ACE inhibitors are widely prescribed for hypertension so it is essential to determine and compare their effects on blood pressure (BP), heart rate and withdrawals due to adverse effects (WDAE).

Objectives: 

To quantify the dose-related systolic and/or diastolic BP lowering efficacy of ACE inhibitors versus placebo in the treatment of primary hypertension.

Search strategy: 

We searched CENTRAL (The Cochrane Library 2007, Issue 1), MEDLINE (1966 to February 2007), EMBASE (1988 to February 2007) and reference lists of articles.

Selection criteria: 

Double-blind, randomized, controlled trials evaluating the BP lowering efficacy of fixed-dose monotherapy with an ACE inhibitor compared with placebo for a duration of 3 to 12 weeks in patients with primary hypertension.
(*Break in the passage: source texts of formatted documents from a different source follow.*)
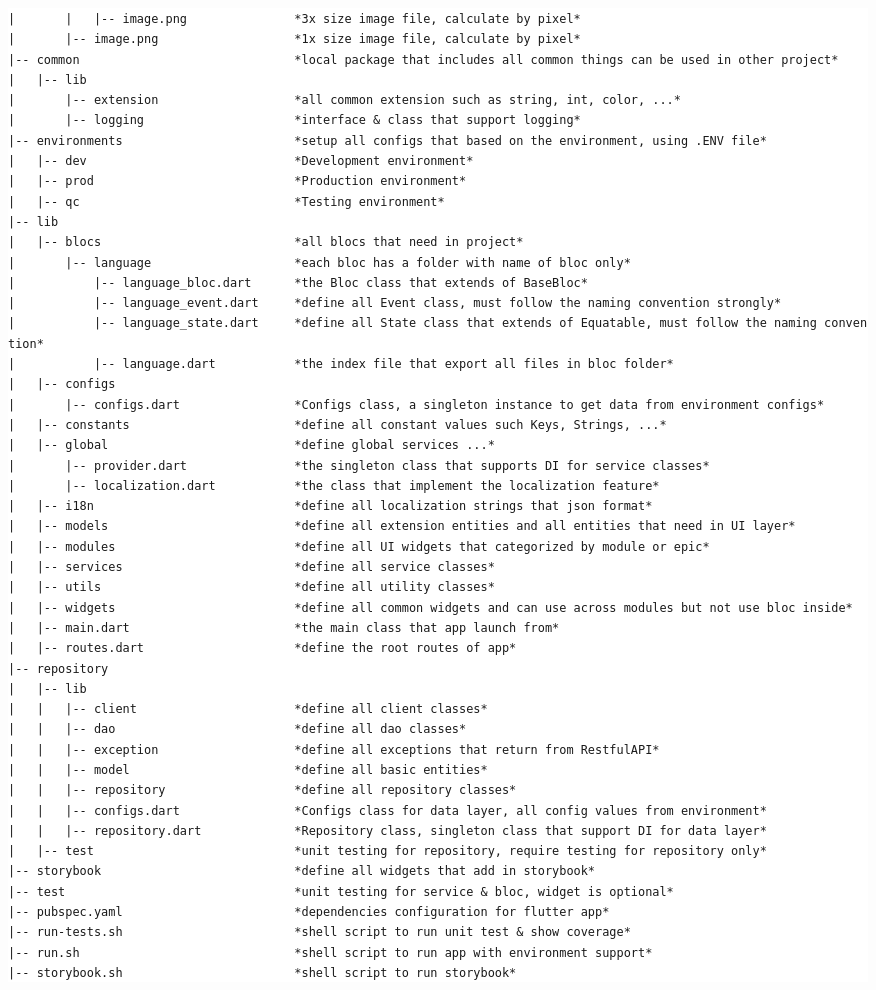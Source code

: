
 ```
|       |   |-- image.png               *3x size image file, calculate by pixel*
|       |-- image.png                   *1x size image file, calculate by pixel*
|-- common                              *local package that includes all common things can be used in other project*
|   |-- lib
|       |-- extension                   *all common extension such as string, int, color, ...*
|       |-- logging                     *interface & class that support logging*
|-- environments                        *setup all configs that based on the environment, using .ENV file*
|   |-- dev                             *Development environment*
|   |-- prod                            *Production environment*
|   |-- qc                              *Testing environment*
|-- lib
|   |-- blocs                           *all blocs that need in project*
|       |-- language                    *each bloc has a folder with name of bloc only*
|           |-- language_bloc.dart      *the Bloc class that extends of BaseBloc*
|           |-- language_event.dart     *define all Event class, must follow the naming convention strongly*
|           |-- language_state.dart     *define all State class that extends of Equatable, must follow the naming convention*
|           |-- language.dart           *the index file that export all files in bloc folder*
|   |-- configs
|       |-- configs.dart                *Configs class, a singleton instance to get data from environment configs*
|   |-- constants                       *define all constant values such Keys, Strings, ...*
|   |-- global                          *define global services ...*
|       |-- provider.dart               *the singleton class that supports DI for service classes*
|       |-- localization.dart           *the class that implement the localization feature*
|   |-- i18n                            *define all localization strings that json format*
|   |-- models                          *define all extension entities and all entities that need in UI layer*
|   |-- modules                         *define all UI widgets that categorized by module or epic*
|   |-- services                        *define all service classes*
|   |-- utils                           *define all utility classes*
|   |-- widgets                         *define all common widgets and can use across modules but not use bloc inside*
|   |-- main.dart                       *the main class that app launch from*
|   |-- routes.dart                     *define the root routes of app*
|-- repository
|   |-- lib
|   |   |-- client                      *define all client classes*
|   |   |-- dao                         *define all dao classes*
|   |   |-- exception                   *define all exceptions that return from RestfulAPI*
|   |   |-- model                       *define all basic entities*
|   |   |-- repository                  *define all repository classes*
|   |   |-- configs.dart                *Configs class for data layer, all config values from environment*
|   |   |-- repository.dart             *Repository class, singleton class that support DI for data layer*
|   |-- test                            *unit testing for repository, require testing for repository only*
|-- storybook                           *define all widgets that add in storybook*
|-- test                                *unit testing for service & bloc, widget is optional*
|-- pubspec.yaml                        *dependencies configuration for flutter app*
|-- run-tests.sh                        *shell script to run unit test & show coverage*                        
|-- run.sh                              *shell script to run app with environment support*
|-- storybook.sh                        *shell script to run storybook*
```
Data collection and analysis: 

Two authors independently assessed the risk of bias and extracted data. Study authors were contacted for additional information. WDAE information was collected from the trials.

Main results: 

Ninety two trials evaluated the dose-related trough BP lowering efficacy of 14 different ACE inhibitors in 12 954 participants with a baseline BP of 157/101 mm Hg. The data do not suggest that any one ACE inhibitor is better or worse at lowering BP. A dose of 1/8 or 1/4 of the manufacturer's maximum recommended daily dose (Max) achieved a BP lowering effect that was 60 to 70% of the BP lowering effect of Max. A dose of 1/2 Max achieved a BP lowering effect that was 90% of Max. ACE inhibitor doses above Max did not significantly lower BP more than Max. Combining the effects of 1/2 Max and higher doses gives an estimate of the average trough BP lowering efficacy for ACE inhibitors as a class of drugs of -8 mm Hg for SBP and -5 mm Hg for DBP. ACE inhibitors reduced BP measured 1 to 12 hours after the dose by about 11/6 mm Hg.